---- MATERIAL PROVIDED

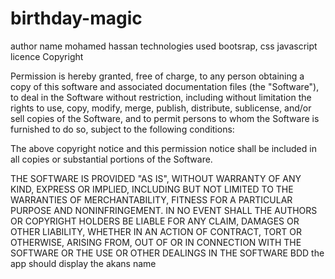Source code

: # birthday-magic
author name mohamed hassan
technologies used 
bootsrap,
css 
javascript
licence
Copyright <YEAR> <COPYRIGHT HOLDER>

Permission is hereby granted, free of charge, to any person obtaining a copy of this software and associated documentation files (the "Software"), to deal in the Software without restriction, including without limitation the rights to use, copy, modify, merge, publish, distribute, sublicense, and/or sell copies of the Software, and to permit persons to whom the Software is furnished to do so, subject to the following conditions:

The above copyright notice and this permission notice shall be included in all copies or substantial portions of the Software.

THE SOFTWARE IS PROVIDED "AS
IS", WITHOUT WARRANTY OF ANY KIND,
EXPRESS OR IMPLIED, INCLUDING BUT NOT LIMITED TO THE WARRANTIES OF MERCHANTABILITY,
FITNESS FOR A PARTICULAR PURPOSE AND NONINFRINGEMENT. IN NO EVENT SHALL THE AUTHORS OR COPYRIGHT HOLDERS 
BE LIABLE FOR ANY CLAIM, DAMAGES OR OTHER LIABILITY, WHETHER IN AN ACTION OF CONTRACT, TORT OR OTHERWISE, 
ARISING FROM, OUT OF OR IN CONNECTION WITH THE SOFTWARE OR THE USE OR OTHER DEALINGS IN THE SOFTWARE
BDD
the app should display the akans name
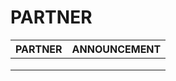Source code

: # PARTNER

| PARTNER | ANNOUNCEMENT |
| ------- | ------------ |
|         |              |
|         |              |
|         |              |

--------
---- MATERIAL PROVIDED

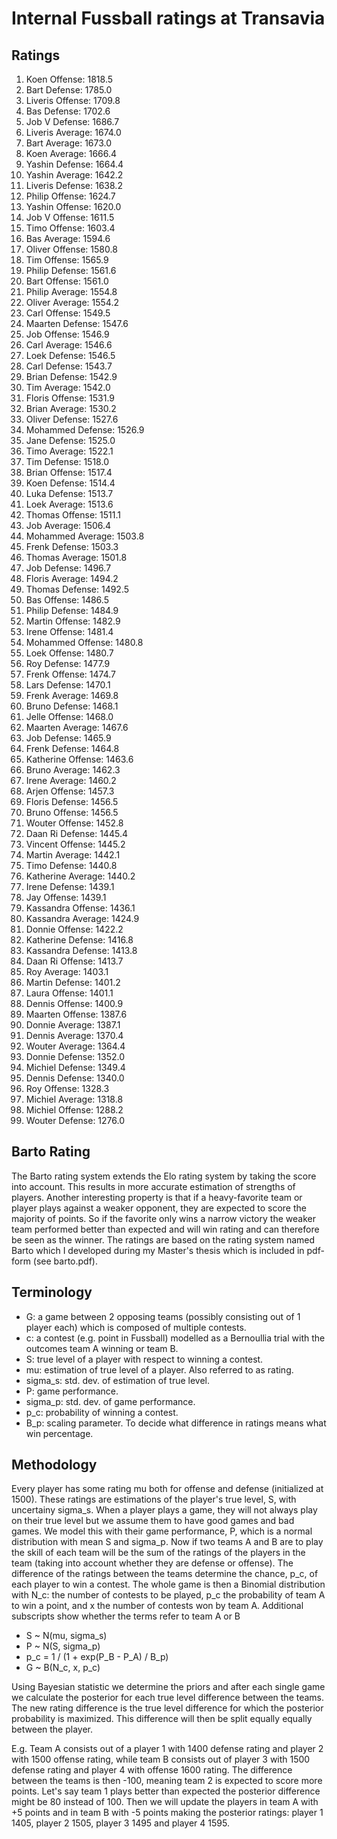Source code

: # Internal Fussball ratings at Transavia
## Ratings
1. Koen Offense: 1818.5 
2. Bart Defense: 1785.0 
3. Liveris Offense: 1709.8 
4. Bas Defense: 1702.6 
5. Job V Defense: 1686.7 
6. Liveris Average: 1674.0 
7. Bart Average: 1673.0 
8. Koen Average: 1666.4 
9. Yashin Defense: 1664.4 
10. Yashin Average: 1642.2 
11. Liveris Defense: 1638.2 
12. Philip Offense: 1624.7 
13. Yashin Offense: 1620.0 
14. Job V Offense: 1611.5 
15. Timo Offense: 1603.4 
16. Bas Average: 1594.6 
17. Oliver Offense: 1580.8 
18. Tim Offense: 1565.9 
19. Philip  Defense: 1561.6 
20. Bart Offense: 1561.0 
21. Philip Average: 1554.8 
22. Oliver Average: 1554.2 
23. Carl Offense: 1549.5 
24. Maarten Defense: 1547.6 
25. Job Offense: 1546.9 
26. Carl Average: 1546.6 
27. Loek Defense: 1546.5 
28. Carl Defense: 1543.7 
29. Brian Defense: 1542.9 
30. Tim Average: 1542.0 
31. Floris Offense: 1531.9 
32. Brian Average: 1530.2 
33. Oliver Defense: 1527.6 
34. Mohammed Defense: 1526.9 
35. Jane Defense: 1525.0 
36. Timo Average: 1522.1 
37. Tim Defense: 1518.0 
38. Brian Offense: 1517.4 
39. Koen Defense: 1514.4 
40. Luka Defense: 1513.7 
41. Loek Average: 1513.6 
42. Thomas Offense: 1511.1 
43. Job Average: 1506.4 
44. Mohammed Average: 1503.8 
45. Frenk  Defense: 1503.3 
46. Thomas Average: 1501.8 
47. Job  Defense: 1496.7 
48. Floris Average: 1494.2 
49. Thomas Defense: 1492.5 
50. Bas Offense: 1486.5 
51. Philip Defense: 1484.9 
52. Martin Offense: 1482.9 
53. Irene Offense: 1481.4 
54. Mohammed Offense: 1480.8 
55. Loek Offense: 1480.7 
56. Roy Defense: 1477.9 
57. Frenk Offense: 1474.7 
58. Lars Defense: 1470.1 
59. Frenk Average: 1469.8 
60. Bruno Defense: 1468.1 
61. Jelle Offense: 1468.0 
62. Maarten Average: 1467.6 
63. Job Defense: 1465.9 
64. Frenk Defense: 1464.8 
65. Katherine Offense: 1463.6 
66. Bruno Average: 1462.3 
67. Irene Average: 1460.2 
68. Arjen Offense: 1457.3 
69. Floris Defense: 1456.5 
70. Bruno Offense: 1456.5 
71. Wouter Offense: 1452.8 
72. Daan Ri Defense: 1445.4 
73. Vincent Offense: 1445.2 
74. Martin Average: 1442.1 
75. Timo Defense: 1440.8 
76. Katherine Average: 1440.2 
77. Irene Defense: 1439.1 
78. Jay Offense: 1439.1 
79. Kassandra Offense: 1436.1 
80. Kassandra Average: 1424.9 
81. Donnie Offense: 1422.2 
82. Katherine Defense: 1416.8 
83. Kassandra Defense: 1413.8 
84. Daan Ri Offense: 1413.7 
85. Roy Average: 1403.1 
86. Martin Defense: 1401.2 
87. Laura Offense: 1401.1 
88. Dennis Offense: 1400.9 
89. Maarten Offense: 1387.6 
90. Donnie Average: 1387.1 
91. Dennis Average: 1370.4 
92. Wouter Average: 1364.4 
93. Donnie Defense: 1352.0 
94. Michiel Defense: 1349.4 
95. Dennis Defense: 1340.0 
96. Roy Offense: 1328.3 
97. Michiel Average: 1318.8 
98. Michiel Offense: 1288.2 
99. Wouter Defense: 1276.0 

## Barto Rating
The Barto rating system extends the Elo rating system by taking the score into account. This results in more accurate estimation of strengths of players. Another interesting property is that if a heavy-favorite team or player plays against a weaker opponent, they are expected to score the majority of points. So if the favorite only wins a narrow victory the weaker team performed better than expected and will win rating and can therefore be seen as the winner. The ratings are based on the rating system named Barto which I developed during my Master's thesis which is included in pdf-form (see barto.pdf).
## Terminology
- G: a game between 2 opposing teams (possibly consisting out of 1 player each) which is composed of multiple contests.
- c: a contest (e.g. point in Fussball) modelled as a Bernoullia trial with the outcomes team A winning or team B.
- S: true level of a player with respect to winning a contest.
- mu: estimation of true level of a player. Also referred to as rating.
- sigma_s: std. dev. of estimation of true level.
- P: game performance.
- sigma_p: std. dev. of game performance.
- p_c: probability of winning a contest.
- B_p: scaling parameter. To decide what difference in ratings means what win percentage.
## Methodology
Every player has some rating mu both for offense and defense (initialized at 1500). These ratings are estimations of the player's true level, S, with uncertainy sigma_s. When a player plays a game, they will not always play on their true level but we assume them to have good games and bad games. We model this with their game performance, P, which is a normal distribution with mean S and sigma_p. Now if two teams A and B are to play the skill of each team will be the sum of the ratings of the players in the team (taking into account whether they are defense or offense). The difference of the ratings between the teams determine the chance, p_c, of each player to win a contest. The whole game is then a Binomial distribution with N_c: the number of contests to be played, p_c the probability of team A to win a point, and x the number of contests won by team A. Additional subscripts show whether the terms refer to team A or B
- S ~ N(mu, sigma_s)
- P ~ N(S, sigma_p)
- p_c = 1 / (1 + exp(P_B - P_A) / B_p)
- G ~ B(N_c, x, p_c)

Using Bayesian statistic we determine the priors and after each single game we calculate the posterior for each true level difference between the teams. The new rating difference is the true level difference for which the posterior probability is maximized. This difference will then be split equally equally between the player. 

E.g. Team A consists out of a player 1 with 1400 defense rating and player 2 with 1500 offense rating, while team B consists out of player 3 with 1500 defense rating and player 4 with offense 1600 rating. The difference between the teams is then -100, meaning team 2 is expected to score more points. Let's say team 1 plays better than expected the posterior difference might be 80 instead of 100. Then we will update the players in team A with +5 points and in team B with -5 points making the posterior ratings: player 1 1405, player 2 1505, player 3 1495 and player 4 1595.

--------
---- MATERIAL PROVIDED

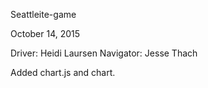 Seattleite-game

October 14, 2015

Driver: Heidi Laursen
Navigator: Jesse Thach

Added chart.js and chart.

--------

TRY IT: Go through the entries above and pull out each line with "expected" in it.

WRITTEN RESPONSE:
The Barto rating system extends the Elo rating system by taking the score into account. This results in more accurate estimation of strengths of players. Another interesting property is that if a heavy-favorite team or player plays against a weaker opponent, they are expected to score the majority of points. So if the favorite only wins a narrow victory the weaker team performed better than expected and will win rating and can therefore be seen as the winner. The ratings are based on the rating system named Barto which I developed during my Master's thesis which is included in pdf-form (see barto.pdf).
E.g. Team A consists out of a player 1 with 1400 defense rating and player 2 with 1500 offense rating, while team B consists out of player 3 with 1500 defense rating and player 4 with offense 1600 rating. The difference between the teams is then -100, meaning team 2 is expected to score more points. Let's say team 1 plays better than expected the posterior difference might be 80 instead of 100. Then we will update the players in team A with +5 points and in team B with -5 points making the posterior ratings: player 1 1405, player 2 1505, player 3 1495 and player 4 1595.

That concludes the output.